Earth Notes: On NiMH Rechargeable BatteriesUpdated 2020-06-24 20:19 GMT.
By Damon Hart-Davis.
Do NiMH rechargeables work? Are they better than ordinary disposable alkaline batteries?
(NiMH is short for "Nickel-Metal Hydride". It may also be written Ni-MH. Not to be confused with one of my favourite stories as a child, "Mrs Frisby and the Rats of NIMH"!)
(It is possible to damage NiMH cells by letting them get very low. Or even charged backwards. But that's not very common.)
NiCd (NiCad / Nickel Cadmium) cells and batteries have fallen out of favour. This is partly because of the toxic cadmium metal in them. Cadmium can leak out in landfill. NiMH batteries are much more benign.

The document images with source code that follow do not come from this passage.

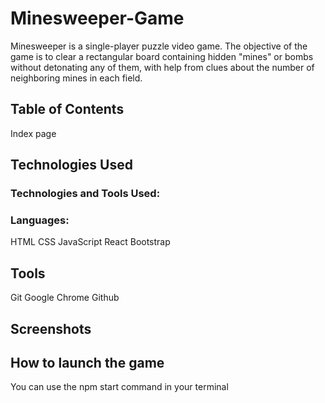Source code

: # Minesweeper-Game

Minesweeper is a single-player puzzle video game. The objective of the game is to clear a rectangular board containing hidden "mines" or bombs without detonating any of them, with help from clues about the number of neighboring mines in each field.



## Table of Contents
Index page


## Technologies Used
### Technologies and Tools Used:
### Languages:
HTML
CSS
JavaScript
React
Bootstrap

## Tools
Git
Google Chrome
Github

## Screenshots


## How to launch the game
You can use the npm start command in your terminal
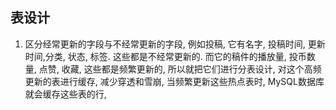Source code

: ## 表设计

1. 区分经常更新的字段与不经常更新的字段, 例如投稿, 它有名字, 投稿时间, 更新时间,分类, 状态, 标签. 这些都是不经常更新的.
   而它的稿件的播放量, 投币数量, 点赞, 收藏, 这些都是频繁更新的, 所以就把它们进行分表设计, 对这个高频更新的表进行缓存,
   减少穿透和雪崩, 当频繁更新这些热点表时, MySQL数据库就会缓存这些表的行, 
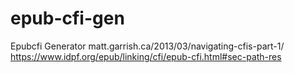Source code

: # epub-cfi-gen
Epubcfi Generator matt.garrish.ca/2013/03/navigating-cfis-part-1/ https://www.idpf.org/epub/linking/cfi/epub-cfi.html#sec-path-res
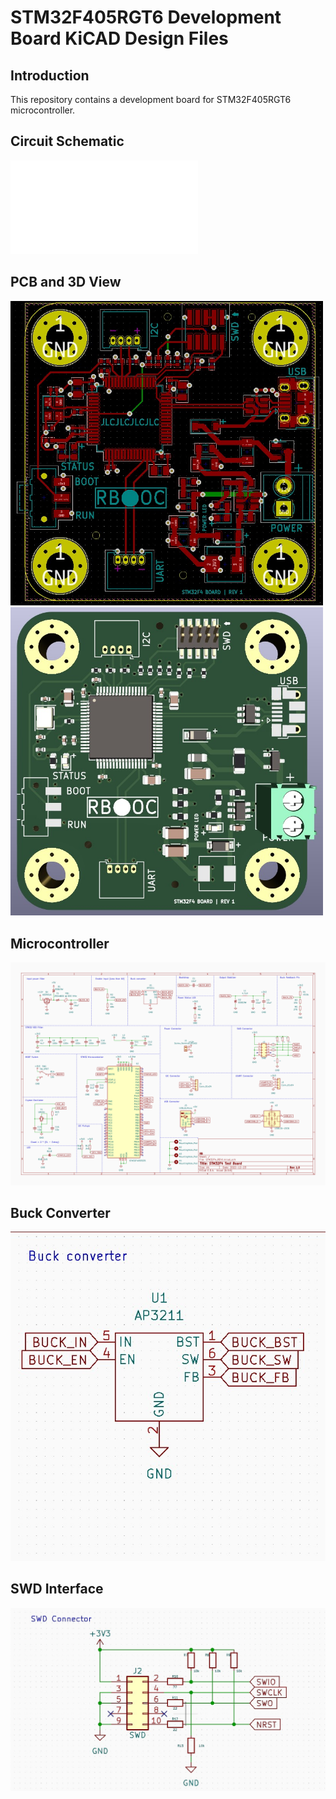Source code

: # STM32F405RGT6 Development Board KiCAD Design Files

## Introduction
This repository contains a development board for STM32F405RGT6 microcontroller.

## Circuit Schematic
![Complete Schematic Diagram](STM32F4_REV1.pdf)

## PCB and 3D View
<p align="left">
    <img width=500 src="./images/pcb.jpg">
    <img width=500 src="./images/3d.jpg">
</p>

## Microcontroller
![Microcontroller](./images/complete.png)


## Buck Converter
![Buck Converter](./images/buck_schematic.jpg)


## SWD Interface
![SWD](./images/swd_schematic.jpg)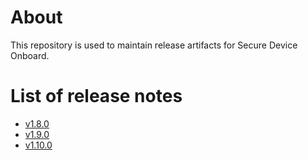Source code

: # About
This repository is used to maintain release artifacts for Secure Device Onboard.

# List of release notes

- [v1.8.0](release-notes-v1.8.0.md)
- [v1.9.0](release-notes-v1.9.0.md)
- [v1.10.0](release-notes-v1.10.0.md)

NiMH batteries can outperform normal disposables such as alkalines. NiMHs can drive heavier loads, and can also have higher capacity.
Normal NiMH batteries have a fairly high self-discharge. That means that they may run down in a few months even if not used. But the newer 'hybrid' or low-self-discharge (LSD) style can retain 80%--90% of their charge after a year. They are usually supplied charged and ready for immediate use. They are usually a little more expensive and slightly lower capacity.
Ordinary NiMH rechargeables can compete with alkalines on price. Usually NiMHs can be recharged and reused about 1000 times.
You will need a dedicated NiMH charger. Even a clever one that can charge AAA/AA/C/D/PP3 sizes won't cost much more than a set of batteries. So you're ahead on money after only a few charges. Mains power to charge them is almost free.
(If you're feeling particularly green then you may charge your NiMH batteries from a 12V off-grid solar PV system. For this, use an NiMH charger designed to run in a car.)
NiMH is likely to be especially good for high-drain gadgets. Also anything that may get left on by accident such as torches or toys.
Try not to run NiMHs down and leave them run down very low. That can damage them.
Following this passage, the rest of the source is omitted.